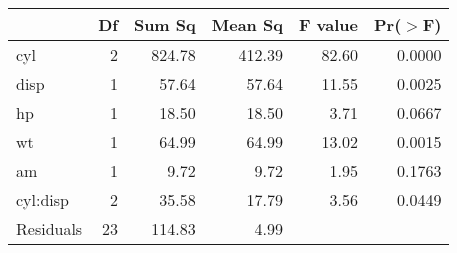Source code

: \begin{tabular}{lrrrrr}
  \hline
 & Df & Sum Sq & Mean Sq & F value & Pr($>$F) \\ 
  \hline
cyl & 2 & 824.78 & 412.39 & 82.60 & 0.0000 \\ 
  disp & 1 & 57.64 & 57.64 & 11.55 & 0.0025 \\ 
  hp & 1 & 18.50 & 18.50 & 3.71 & 0.0667 \\ 
  wt & 1 & 64.99 & 64.99 & 13.02 & 0.0015 \\ 
  am & 1 & 9.72 & 9.72 & 1.95 & 0.1763 \\ 
  cyl:disp & 2 & 35.58 & 17.79 & 3.56 & 0.0449 \\ 
  Residuals & 23 & 114.83 & 4.99 &  &  \\ 
   \hline
\end{tabular}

◆ Required action ◆
Take from the material above the lines running from the one with "cyl & 2 & 824.78" through the one with "am & 1 & 9.72 & 9.72 & 1.95 & 0.1763 \\", and repeat them exactly, with nothing else.

◆ Exercise solution ◆
cyl & 2 & 824.78 & 412.39 & 82.60 & 0.0000 \\ 
  disp & 1 & 57.64 & 57.64 & 11.55 & 0.0025 \\ 
  hp & 1 & 18.50 & 18.50 & 3.71 & 0.0667 \\ 
  wt & 1 & 64.99 & 64.99 & 13.02 & 0.0015 \\ 
  am & 1 & 9.72 & 9.72 & 1.95 & 0.1763 \\ 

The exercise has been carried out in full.